*ABOUT THIS EXERCISE*.
Reproduce the records word for word, with nothing left out.

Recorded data
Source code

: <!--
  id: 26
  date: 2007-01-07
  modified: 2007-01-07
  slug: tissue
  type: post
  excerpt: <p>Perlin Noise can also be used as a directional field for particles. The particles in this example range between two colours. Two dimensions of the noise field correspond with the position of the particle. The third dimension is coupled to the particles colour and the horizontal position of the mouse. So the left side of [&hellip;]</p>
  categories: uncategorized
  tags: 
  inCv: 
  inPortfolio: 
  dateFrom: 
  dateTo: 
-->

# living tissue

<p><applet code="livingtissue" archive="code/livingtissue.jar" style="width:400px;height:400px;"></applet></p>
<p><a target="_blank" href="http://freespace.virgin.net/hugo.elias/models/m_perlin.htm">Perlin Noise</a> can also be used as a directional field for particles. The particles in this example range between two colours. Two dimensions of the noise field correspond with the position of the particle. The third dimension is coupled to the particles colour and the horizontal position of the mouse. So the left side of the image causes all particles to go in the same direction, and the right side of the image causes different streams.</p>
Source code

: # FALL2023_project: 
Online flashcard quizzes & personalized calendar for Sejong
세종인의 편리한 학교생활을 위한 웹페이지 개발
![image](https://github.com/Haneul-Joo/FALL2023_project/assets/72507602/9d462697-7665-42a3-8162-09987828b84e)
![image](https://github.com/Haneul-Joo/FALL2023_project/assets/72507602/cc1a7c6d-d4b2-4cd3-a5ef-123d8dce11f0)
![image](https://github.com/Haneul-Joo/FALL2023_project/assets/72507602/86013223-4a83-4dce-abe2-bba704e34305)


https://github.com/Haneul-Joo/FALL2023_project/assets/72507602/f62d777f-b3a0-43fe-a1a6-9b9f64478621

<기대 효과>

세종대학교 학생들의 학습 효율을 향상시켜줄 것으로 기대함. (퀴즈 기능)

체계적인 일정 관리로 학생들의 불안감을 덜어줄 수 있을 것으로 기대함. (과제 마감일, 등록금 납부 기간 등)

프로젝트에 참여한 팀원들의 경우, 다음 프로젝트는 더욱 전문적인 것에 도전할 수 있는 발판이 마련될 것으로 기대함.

*EXERCISE SOLUTION*.
Source code

: <!--
  id: 26
  date: 2007-01-07
  modified: 2007-01-07
  slug: tissue
  type: post
  excerpt: <p>Perlin Noise can also be used as a directional field for particles. The particles in this example range between two colours. Two dimensions of the noise field correspond with the position of the particle. The third dimension is coupled to the particles colour and the horizontal position of the mouse. So the left side of [&hellip;]</p>
  categories: uncategorized
  tags: 
  inCv: 
  inPortfolio: 
  dateFrom: 
  dateTo: 
-->

# living tissue

<p><applet code="livingtissue" archive="code/livingtissue.jar" style="width:400px;height:400px;"></applet></p>
<p><a target="_blank" href="http://freespace.virgin.net/hugo.elias/models/m_perlin.htm">Perlin Noise</a> can also be used as a directional field for particles. The particles in this example range between two colours. Two dimensions of the noise field correspond with the position of the particle. The third dimension is coupled to the particles colour and the horizontal position of the mouse. So the left side of the image causes all particles to go in the same direction, and the right side of the image causes different streams.</p>
Source code

: # FALL2023_project: 
Online flashcard quizzes & personalized calendar for Sejong
세종인의 편리한 학교생활을 위한 웹페이지 개발
![image](https://github.com/Haneul-Joo/FALL2023_project/assets/72507602/9d462697-7665-42a3-8162-09987828b84e)
![image](https://github.com/Haneul-Joo/FALL2023_project/assets/72507602/cc1a7c6d-d4b2-4cd3-a5ef-123d8dce11f0)
![image](https://github.com/Haneul-Joo/FALL2023_project/assets/72507602/86013223-4a83-4dce-abe2-bba704e34305)


https://github.com/Haneul-Joo/FALL2023_project/assets/72507602/f62d777f-b3a0-43fe-a1a6-9b9f64478621

<기대 효과>

세종대학교 학생들의 학습 효율을 향상시켜줄 것으로 기대함. (퀴즈 기능)

체계적인 일정 관리로 학생들의 불안감을 덜어줄 수 있을 것으로 기대함. (과제 마감일, 등록금 납부 기간 등)

프로젝트에 참여한 팀원들의 경우, 다음 프로젝트는 더욱 전문적인 것에 도전할 수 있는 발판이 마련될 것으로 기대함.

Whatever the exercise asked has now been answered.